Note that although we wrote the following instructions while installing 1.0.1, we believe that because most installation problems relate not to DSpace itself, but rather to other factors, such as mod_webapp, these tips should be useful for fresh installations of DSpace 1.1.1 or later.

SunSITE wanted to launch a DSpace testbed, but we found that consistent, reliable installation and configuration information was difficult to find. Eventually, we were able to install DSpace successfully, but we believe that the sharing of our installation and configuration experience can only assist others as they attempt the setup. Please note that this document is not meant to be a step-by-step manual detailing every step of installation; rather, we hope that it will shed some light on the more complex and difficult pats of the DSpace setup.

First, a few notes. General information about DSpace can be found at the main MIT project page. MIT's installation instructions - which are an excellent starting point, and to which we will refer often - are located here, with specific emphasis on the installation section.

Due to the generous support of the DSpace community, we have some documents that have been contributed to us covering other aspects of DSpace installation and confguration. Also, in this list are links to external pages or sites that cover tips and techniques for related technologies. So far, we have documents exploring these issues:
Here are the links directly to the various sections of this document:
We are running DSpace under Solaris 9 on Sparc hardware. With that in mind, here are the software packages that we used, with specific version numbers (unless linked, all software can be found by following the instructions and links within the DSpace installation instructions, as linked above):
  • DSpace 1.0.1 (currently we are running 1.1)
  • JavaBeans Activation Framework 1.0.2
  • Java Servlet 2.3 and JSP 1.2
  • JavaMail API 1.3
  • Tomcat 4.0.6 (binary version)
  • Apache 1.3.27
  • Ant 1.5.2
  • PostgreSQL 7.3.2
In order to build mod_webapp, we used the following software: For the most part, the DSpace install documentation is fine, especially for the few JAR files that need to be put into the DSpace source tree, etc.

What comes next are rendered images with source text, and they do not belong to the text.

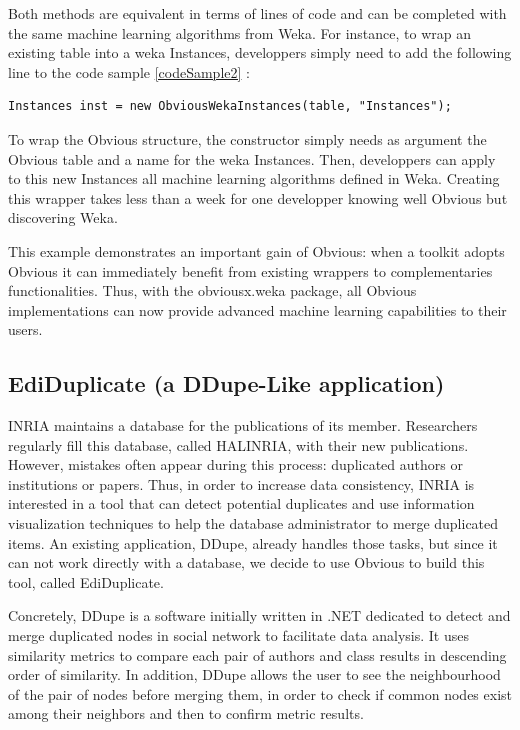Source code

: Both methods are equivalent in terms of lines of code and can be completed with the same machine learning algorithms from Weka. For instance, to wrap an existing table into a weka Instances, developpers simply need to add the following line to the code sample \ref{codeSample2} :

\begin{lstlisting}
Instances inst = new ObviousWekaInstances(table, "Instances");
\end{lstlisting}

To wrap the Obvious structure, the constructor simply needs as argument the Obvious table and a name for the weka Instances. Then, developpers can apply to this new Instances all machine learning algorithms defined in Weka. Creating this wrapper takes less than a week for one developper knowing well Obvious but discovering Weka.

This example demonstrates an important gain of Obvious: when a toolkit adopts Obvious it can immediately benefit from existing wrappers to complementaries functionalities. Thus, with the obviousx.weka package, all Obvious implementations can now provide advanced machine learning capabilities to their users.

\subsection{EdiDuplicate (a DDupe-Like application)}

INRIA maintains a database for the publications of its member. Researchers regularly fill this database, called HALINRIA, with their new publications. However, mistakes often appear during this process: duplicated authors or institutions or papers. Thus, in order to increase data consistency, INRIA is interested in a tool that can detect potential duplicates and use information visualization techniques to help the database administrator to merge duplicated items. An existing application, DDupe, already handles those tasks, but since it can not work directly with a database, we decide to use Obvious to build this tool, called EdiDuplicate.

Concretely, DDupe is a software initially written in .NET dedicated to detect and merge duplicated nodes  in social network to facilitate data analysis. It uses similarity metrics to compare each pair  of authors and class results in descending order of similarity. In addition, DDupe allows the user to see the neighbourhood of the pair of nodes before merging them, in order to check if common nodes exist among their neighbors and then to confirm metric results.

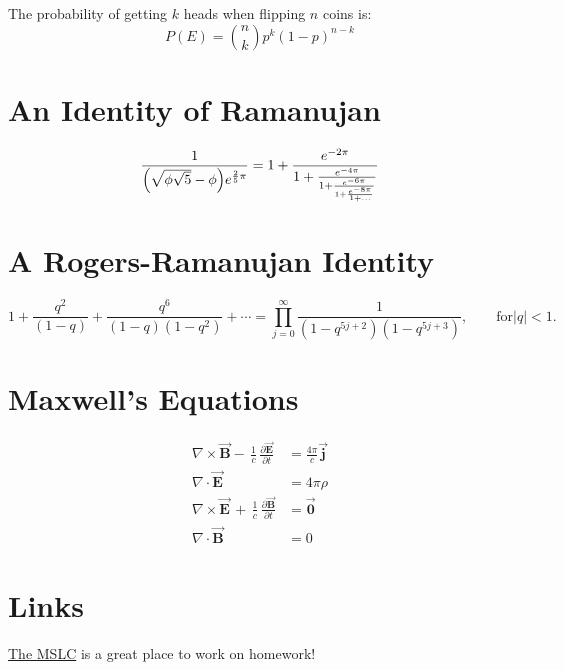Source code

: \documentclass{ximera}
\begin{document}
The probability of getting $k$ heads when flipping $n$ coins is: 
\[P(E) = {n \choose k} p^k (1-p)^{ n-k} \]

\section{An Identity of Ramanujan}
\[ \frac{1}{\Bigl(\sqrt{\phi \sqrt{5}}-\phi\Bigr) e^{\frac25 \pi}} =
1+\frac{e^{-2\pi}} {1+\frac{e^{-4\pi}} {1+\frac{e^{-6\pi}}
{1+\frac{e^{-8\pi}} {1+\ldots} } } } \]

\section{A Rogers-Ramanujan Identity}
\[  1 +  \frac{q^2}{(1-q)}+\frac{q^6}{(1-q)(1-q^2)}+\cdots =
\prod_{j=0}^{\infty}\frac{1}{(1-q^{5j+2})(1-q^{5j+3})},
\quad\quad \text{for} |q|<1. \]

\section{Maxwell's Equations}
\[  \begin{aligned}
\nabla \times \vec{\mathbf{B}} -\, \frac1c\, \frac{\partial\vec{\mathbf{E}}}{\partial t} & = \frac{4\pi}{c}\vec{\mathbf{j}} \\
\nabla \cdot \vec{\mathbf{E}} & = 4 \pi \rho \\
\nabla \times \vec{\mathbf{E}}\, +\, \frac1c\, \frac{\partial\vec{\mathbf{B}}}{\partial t} & = \vec{\mathbf{0}} \\
\nabla \cdot \vec{\mathbf{B}} & = 0 
\end{aligned}\]

\section{Links}
\href{http://mslc.osu.edu}{
The MSLC} is a great place to work on homework!
\end{document}
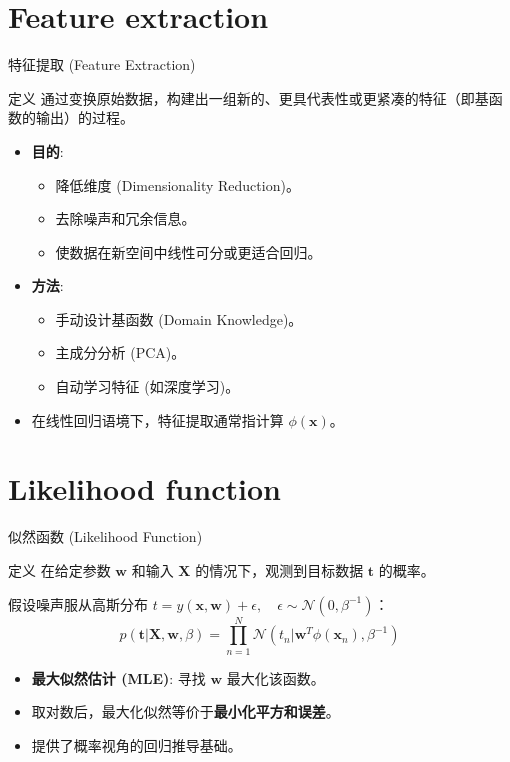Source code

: \documentclass[12pt, aspectratio=169]{beamer}
\newcommand{\bw}{\mathbf{w}}
\newcommand{\bx}{\mathbf{x}}
\newcommand{\N}{\mathcal{N}}
\begin{document}
\section{Feature extraction}
\begin{frame}{特征提取 (Feature Extraction)}
    \begin{block}{定义}
        通过变换原始数据，构建出一组新的、更具代表性或更紧凑的特征（即基函数的输出）的过程。
    \end{block}
    
    \vspace{0.5cm}
    \begin{itemize}
        \item \textbf{目的}:
        \begin{itemize}
            \item 降低维度 (Dimensionality Reduction)。
            \item 去除噪声和冗余信息。
            \item 使数据在新空间中线性可分或更适合回归。
        \end{itemize}
        \item \textbf{方法}:
        \begin{itemize}
            \item 手动设计基函数 (Domain Knowledge)。
            \item 主成分分析 (PCA)。
            \item 自动学习特征 (如深度学习)。
        \end{itemize}
        \item 在线性回归语境下，特征提取通常指计算 $\phi(\bx)$。
    \end{itemize}
\end{frame}

\section{Likelihood function}
\begin{frame}{似然函数 (Likelihood Function)}
    \begin{block}{定义}
        在给定参数 $\bw$ 和输入 $\mathbf{X}$ 的情况下，观测到目标数据 $\mathbf{t}$ 的概率。
    \end{block}
    
    假设噪声服从高斯分布 $t = y(\bx, \bw) + \epsilon, \quad \epsilon \sim \N(0, \beta^{-1})$：
    \begin{equation*}
        p(\mathbf{t}|\mathbf{X}, \bw, \beta) = \prod_{n=1}^N \N(t_n | \bw^T \phi(\bx_n), \beta^{-1})
    \end{equation*}
    
    \vspace{0.5cm}
    \begin{itemize}
        \item \textbf{最大似然估计 (MLE)}: 寻找 $\bw$ 最大化该函数。
        \item 取对数后，最大化似然等价于\textbf{最小化平方和误差}。
        \item 提供了概率视角的回归推导基础。
    \end{itemize}
\end{frame}
\end{document}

Even for PostgreSQL, the installation instructions are easy to follow, although we used a later version of the database than they suggested (just remember, if you do use a later version, to add the --with-java to the configure parameters, and then place the postgresql.jar file in the correct place as indicated). Update: the new installation instructions for 1.1 and later suggest that you must configure PostgreSQL with the --with-java option.

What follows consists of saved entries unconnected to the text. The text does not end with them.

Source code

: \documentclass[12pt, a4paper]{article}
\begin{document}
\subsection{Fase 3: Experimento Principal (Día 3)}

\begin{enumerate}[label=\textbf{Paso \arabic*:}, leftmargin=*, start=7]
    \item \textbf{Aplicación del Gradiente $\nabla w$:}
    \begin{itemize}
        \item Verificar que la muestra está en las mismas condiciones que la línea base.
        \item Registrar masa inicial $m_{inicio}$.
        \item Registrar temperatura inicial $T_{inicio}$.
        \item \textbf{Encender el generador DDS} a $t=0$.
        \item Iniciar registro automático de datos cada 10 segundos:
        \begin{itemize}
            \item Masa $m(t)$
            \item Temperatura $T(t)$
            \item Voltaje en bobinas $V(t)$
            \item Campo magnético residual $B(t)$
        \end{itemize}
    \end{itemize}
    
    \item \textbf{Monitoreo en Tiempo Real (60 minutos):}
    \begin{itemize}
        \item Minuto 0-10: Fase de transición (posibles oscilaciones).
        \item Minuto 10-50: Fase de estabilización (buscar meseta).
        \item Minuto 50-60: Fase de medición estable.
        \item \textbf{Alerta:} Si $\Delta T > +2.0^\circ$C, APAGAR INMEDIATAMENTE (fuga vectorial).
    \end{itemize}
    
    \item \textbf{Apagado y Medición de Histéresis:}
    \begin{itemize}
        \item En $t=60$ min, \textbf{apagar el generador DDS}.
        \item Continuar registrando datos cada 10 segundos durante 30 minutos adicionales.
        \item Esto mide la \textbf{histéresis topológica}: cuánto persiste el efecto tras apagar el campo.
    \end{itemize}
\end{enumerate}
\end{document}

The main difficulty that people encounter when installing DSpace revolves around the proper configuration of both Apache and Tomcat, as well as the bridging of the two with mod_webapp. Let's look at the Apache install first, then Tomcat, and then finally mod_webapp.

Apache    Back to Top

While it is possible to run newer versions of Tomcat under SSL as a standalone server, we still believe that using Apache as a sort of proxy server for handling SSL is the better method. However, here is a link describing how to run Tomacat as a standalone SSL server, should you be interested in going that route. Since the scope of this document tries to focus as much as possible on DSpace-related issues, we will not describe how to setup mod_ssl, for instance. To progress beyond this point, it is assumed that you have a working Apache server with SSL capabilities.

We had problems using the default dspace-httpd.conf file that comes with DSpace. So, we extracted what we needed from it and just placed the directives inside the regular httpd.conf. This renders the usefulness of letting DSpace create the dspace-httpd.conf file moot, but that's something we can live with. Check out our sample httpd.conf file incorporating the changes described below. The file has all of the DSpace-specific additions and changes we made to get a working DSpace Apache build talking over mod_webapp to Tomcat.

The RedirectMatch lines went in right above our <VirtualHost _default_:443> line.

Make certain you define a real ServerName in the top-level ServerName directive; otherwise, you may encounter an error complaining that you have an invalid virtual host name. In other words, we have a top-level ServerName dspace.sunsite.utk.edu as well as another ServerName dspace.sunsite.utk.edu within the default SSL virtual host entry.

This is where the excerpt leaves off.